Every line of the material must be restated exactly, though not its pictures.

━━━ INPUT

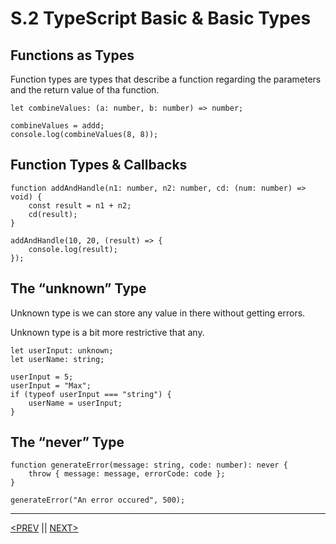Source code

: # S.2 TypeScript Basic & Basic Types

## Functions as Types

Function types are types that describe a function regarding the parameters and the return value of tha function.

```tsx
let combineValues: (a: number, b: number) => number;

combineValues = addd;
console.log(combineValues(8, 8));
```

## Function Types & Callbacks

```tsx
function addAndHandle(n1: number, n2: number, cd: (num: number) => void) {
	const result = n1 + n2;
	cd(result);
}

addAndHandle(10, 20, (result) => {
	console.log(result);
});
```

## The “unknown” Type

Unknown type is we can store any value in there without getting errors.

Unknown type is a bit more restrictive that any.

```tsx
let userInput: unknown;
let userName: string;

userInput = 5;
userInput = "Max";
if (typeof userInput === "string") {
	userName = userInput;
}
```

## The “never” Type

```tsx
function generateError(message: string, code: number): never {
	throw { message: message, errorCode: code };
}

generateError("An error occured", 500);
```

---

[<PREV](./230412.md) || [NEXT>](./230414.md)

━━━━━━

→ **WRITTEN ANSWER**
Source code

: # S.2 TypeScript Basic & Basic Types

## Functions as Types

Function types are types that describe a function regarding the parameters and the return value of tha function.

```tsx
let combineValues: (a: number, b: number) => number;

combineValues = addd;
console.log(combineValues(8, 8));
```

## Function Types & Callbacks

```tsx
function addAndHandle(n1: number, n2: number, cd: (num: number) => void) {
	const result = n1 + n2;
	cd(result);
}

addAndHandle(10, 20, (result) => {
	console.log(result);
});
```

## The “unknown” Type

Unknown type is we can store any value in there without getting errors.

Unknown type is a bit more restrictive that any.

```tsx
let userInput: unknown;
let userName: string;

userInput = 5;
userInput = "Max";
if (typeof userInput === "string") {
	userName = userInput;
}
```

## The “never” Type

```tsx
function generateError(message: string, code: number): never {
	throw { message: message, errorCode: code };
}

generateError("An error occured", 500);
```

---

[<PREV](./230412.md) || [NEXT>](./230414.md)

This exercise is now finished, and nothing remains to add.